Secondhand Laptop Market Goes 'Mainstream' Amid Memory Crunch
2 24Sales of refurbished PCs are on the up amid shortages of key components, including memory chips, that are making brand new devices more expensive. From a report: Stats compiled by market watcher Context show sales of refurbished PCs via distribution climbed 7 percent in calendar Q4 across five of the biggest European markets -- Italy, the UK, Germany, Spain, and France.
Affordability is the primary driver in the secondhand segment, the analyst says, with around 40 percent of sales driven by budget-conscious users shopping in the $235 to $355 price band for laptops. The $355 to $475 tier is also expanding -- representing 23 percent of the refurbished market, up from 15 percent a year earlier -- indicating some buyers are prepared to spend a bit more for improved specifications.
2 comments
Mainstream, huh? (Score: 5, Interesting)
by dwywit ( 1109409 ) on Tuesday February 17, 2026 @01:12AM (#65993604)
I haven't bought a new laptop in years. There's a company in Australia (and many other countries I assume) who acquire ex-govt and ex-lease laptops. Business-grade laptops.

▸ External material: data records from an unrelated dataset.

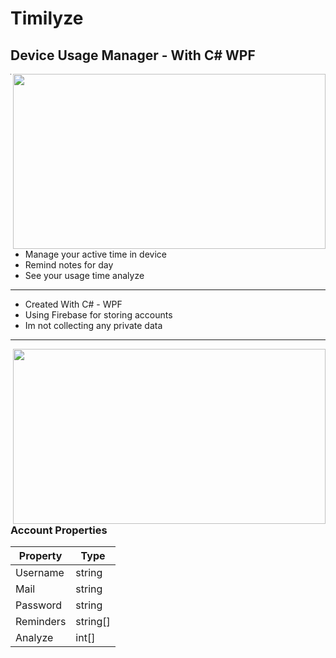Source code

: # Timilyze
## Device Usage Manager - With C# WPF
<img width="500" height="280" align="right" src="https://user-images.githubusercontent.com/68808212/188172204-3d17e619-d370-4754-8766-225d84791001.png"/>  

---

* Manage your active time in device
* Remind notes for day
* See your usage time analyze

---

* Created With C# - WPF
* Using Firebase for storing accounts
* Im not collecting any private data 

---
<img width="500" height="280" align="right" src="https://user-images.githubusercontent.com/68808212/188266469-14c34fe3-fabb-478b-83c6-ec6d6610acc8.png"/>  

### Account Properties


| Property      | Type   |
|---------------|--------|
|  Username    | string |
|  Mail        | string |
|  Password    | string |
|  Reminders   | string[] |
|  Analyze     | int[] |
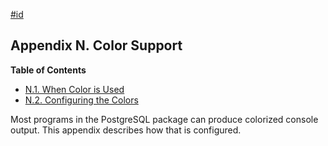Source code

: [#id](#COLOR)

## Appendix N. Color Support

**Table of Contents**

- [N.1. When Color is Used](color-when)
- [N.2. Configuring the Colors](color-which)

Most programs in the PostgreSQL package can produce colorized console output. This appendix describes how that is configured.
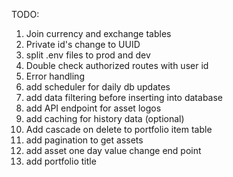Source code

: TODO:

1. Join currency and exchange tables
2. Private id's change to UUID
3. split .env files to prod and dev
4. Double check authorized routes with user id
5. Error handling
6. add scheduler for daily db updates
7. add data filtering before inserting into database
8. add API endpoint for asset logos
9. add caching for history data (optional)
10. Add cascade on delete to portfolio item table
11. add pagination to get assets
12. add asset one day value change end point
13. add portfolio title
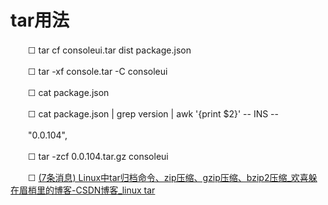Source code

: # tar用法

　　☐ tar cf consoleui.tar dist package.json

　　☐ tar -xf console.tar -C consoleui

　　☐ cat package.json

　　☐ cat package.json \| grep version \| awk '{print \$2}' -- INS --

　　"0.0.104",

　　☐ tar -zcf 0.0.104.tar.gz consoleui

　　☐ [(7条消息) Linux中tar归档命令、zip压缩、gzip压缩、bzip2压缩_欢喜躲在眉梢里的博客-CSDN博客_linux tar](https://blog.csdn.net/m0_52165864/article/details/123998531)
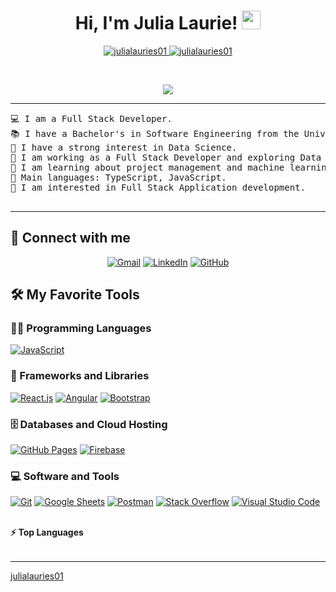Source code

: <h1 align="center">
Hi, I'm Julia Laurie!
	<a href="https://github.com/julialauries01" target="_self">
		<img src="https://media.giphy.com/media/hvRJCLFzcasrR4ia7z/giphy.gif" width="30">
	</a>
</h1>
<p align="center">
	<a href="https://github.com/julialauries01">
		<img src="https://komarev.com/ghpvc/?username=julialauries01&label=Profile%20views&color=0e75b6&style=flat" alt="julialauries01" />
	</a>
	<a href="https://github.com/julialauries01">
		<img src="https://img.shields.io/github/followers/julialauries01?label=Followers" alt="julialauries01" />
	</a>
</p>
<br/>
<p align="center">
	<a href="https://github.com/julialauries01">
		<img src="https://readme-typing-svg.herokuapp.com?lines=Data+Science+Student;Full+Stack+Web+Developer;Freelancer;DS%20|%20AI%20|%20ML%20Enthusiastic;Always%20learning%20new%20things&center=true&width=380&height=45">
	</a>
</p>

<hr>

<pre>
💻 I am a Full Stack Developer.
📚 I have a Bachelor's in Software Engineering from the University of Ribeirão Preto.
📝 I have a strong interest in Data Science.
🔭 I am working as a Full Stack Developer and exploring Data Science.
🌱 I am learning about project management and machine learning.
🌟 Main languages: TypeScript, JavaScript.
🚩 I am interested in Full Stack Application development.
<!-- 🤔 I’m currently open for: <b>An Intern</b> or a new <b>job opportunity</b>, this is <a href="https://drive.google.com/file/d/1OL-pYjC8jb3u3bbqLswQooZkah4ExeZf/view?usp=sharing" target="_blank">MY RESUME.</a> -->
</pre>
<hr>

## 🤝 Connect with me
<p align="center">
	<a href="mailto:julialauriesilva@gmail.com"><img img src="https://img.shields.io/badge/gmail-%23EA4335.svg?style=plastic&logo=gmail&logoColor=white" alt="Gmail"/></a>
	<a href="https://www.linkedin.com/in/julialauries/"><img src="https://img.shields.io/badge/linkedin-%230A66C2.svg?style=plastic&logo=linkedin&logoColor=white" alt="LinkedIn"/></a>
	<a href="https://github.com/Julialauries01"><img src="https://img.shields.io/badge/github-%23181717.svg?style=plastic&logo=github&logoColor=white" alt="GitHub"/></a>
</p>

## 🛠️ My Favorite Tools

### 👨‍💻 Programming Languages

<p>
    <a href="https://github.com/julialauries01"><img alt="JavaScript" src="https://img.shields.io/badge/JavaScript%20-%23F7DF1E.svg?logo=javascript&logoColor=black"></a>

### 🧰 Frameworks and Libraries

<p>
    <a href="https://github.com/julialauries01"><img alt="React.js" src="https://img.shields.io/badge/react.js-blue"></a>
    <a href="https://github.com/julialauries01"><img alt="Angular" src="https://img.shields.io/badge/Angular%20-%23D00000.svg?logo=Angular&logoColor=white"></a>
    <a href="https://github.com/julialauries01"><img alt="Bootstrap" src="https://img.shields.io/badge/Bootstrap%20-%23150458.svg?logo=Bootstrap&logoColor=white"></a>
</p>

### 🗄️ Databases and Cloud Hosting

<p>
    <a href="https://github.com/julialauries01"><img alt="GitHub Pages" src="https://img.shields.io/badge/GitHub%20Pages-%23327FC7.svg?logo=github&logoColor=white"></a>
    <a href="https://github.com/julialauries01"><img alt="Firebase" src ="https://img.shields.io/badge/Firebase-%23FF6F00.svg?logo=firebase&logoColor=white"></a>
</p>

### 💻 Software and Tools

<p>
    <a href="https://github.com/julialauries01"><img alt="Git" src="https://img.shields.io/badge/Git%20-%23F05033.svg?logo=git&logoColor=white"></a>
    <a href="https://github.com/julialauries01"><img alt="Google Sheets" src="https://img.shields.io/badge/Google%20Sheets%20-%2334A853.svg?logo=google%20sheets&logoColor=white"></a>
    <a href="https://github.com/julialauries01"><img alt="Postman" src="https://img.shields.io/badge/Postman-FF6C37?logo=postman&logoColor=white"></a>
    <a href="https://github.com/julialauries01"><img alt="Stack Overflow" src="https://img.shields.io/badge/-Stack%20Overflow-FE7A16?logo=stack-overflow&logoColor=white"></a>
    <a href="https://github.com/julialauries01"><img alt="Visual Studio Code" src="https://img.shields.io/badge/Visual%20Studio%20Code-0078d7.svg?logo=visual-studio-code&logoColor=white"></a>
</p>
</br>

<!--
### 👨🏽‍💻 Workspace
<p>
    <a href="https://github.com/julialauries01"><img alt="Macbook Air M1" src="https://img.shields.io/badge/Apple-MacBook_Air_2020-999999?style=for-the-badge&logo=apple&logoColor=white"></a>
    <a href="https://github.com/julialauries01"><img alt="Spotify" src="https://img.shields.io/badge/Spotify-1ED760?&style=for-the-badge&logo=spotify&logoColor=white"></a>
</p>
-->


<!--## <a href="https://github.com/julialauries01"><img src="https://www.blumbergdigital.com/wp-content/uploads/2020/10/stats-graphic-statistics-business-512.png" width="30"></a> GitHub Stats

<!--<br/>
<summary><b>⚡ julialauries01's Stats</b></summary>
<br/>
<p align="center">
	<a href="https://github.com/julialauries01">
	<img width="49.5%" src="https://github-readme-stats.vercel.app/api?username=julialauries01&show_icons=true" alt="julialauries01">
	<img width="49.5%" src="https://github-readme-streak-stats.herokuapp.com/?user=julialauries01" alt="julialauries01">
	</a>
	<br/>
</p>
<br/>
<!--
<summary><b>⚡ Activity graph</b></summary>
<br/>
<p align="center">
	<a href="https://github.com/julialauries01">
		<img src="https://activity-graph.herokuapp.com/graph?username=julialauries01&bg_color=ffffff&color=000000&line=000000&point=000000&area=true&hide_border=true" alt="julialauries01">
	</a>
</p>
<br/>
-->
<summary><b>⚡ Top Languages</b></summary>
<!--<br/>

<!--<p align="center">
	<a href="https://github.com/julialauries01">
	<img src="https://github-readme-stats.vercel.app/api/top-langs/?username=julialauries01&langs_count=8&layout=compact" alt="julialauries01">
	</a>
	<br/>
<br/>
<b>Note:</b> Top languages is only a metric of the languages my public code consists of and doesn't reflect experience or skill level.
</p>
<br/>-->

<table style="border: none">

</table>

------

[julialauries01](https://github.com/julialauries01)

They get a new SSD and a bloat-free copy of windows, a 12-month warranty (excludes battery), and free shipping, for about 1/3 the price of a new machine. Currently typing this on a Lenovo i7-8550 with 12GB memory, a 240GB NVMe and a 500GB SSD in the spare slot. It'll do me for another couple of years.
You can keep windows or install your choice of distro. My "other" laptop has similar specs and runs Debian Trixie.
I hate seeing perfectly usable hardware go to waste, so every time I visit a pensioner with some creaking, wheezing old desktop, I point them to a "new" second-hand laptop.
Can't wait (Score: 5, Interesting)
by TTL0 ( 546351 ) on Tuesday February 17, 2026 @05:00AM (#65993734)
I have a feeling that the next Slashdot story will be about the amount of personal information and private pictures being recovered from secondhand laptops whose owners thought the HD was wiped.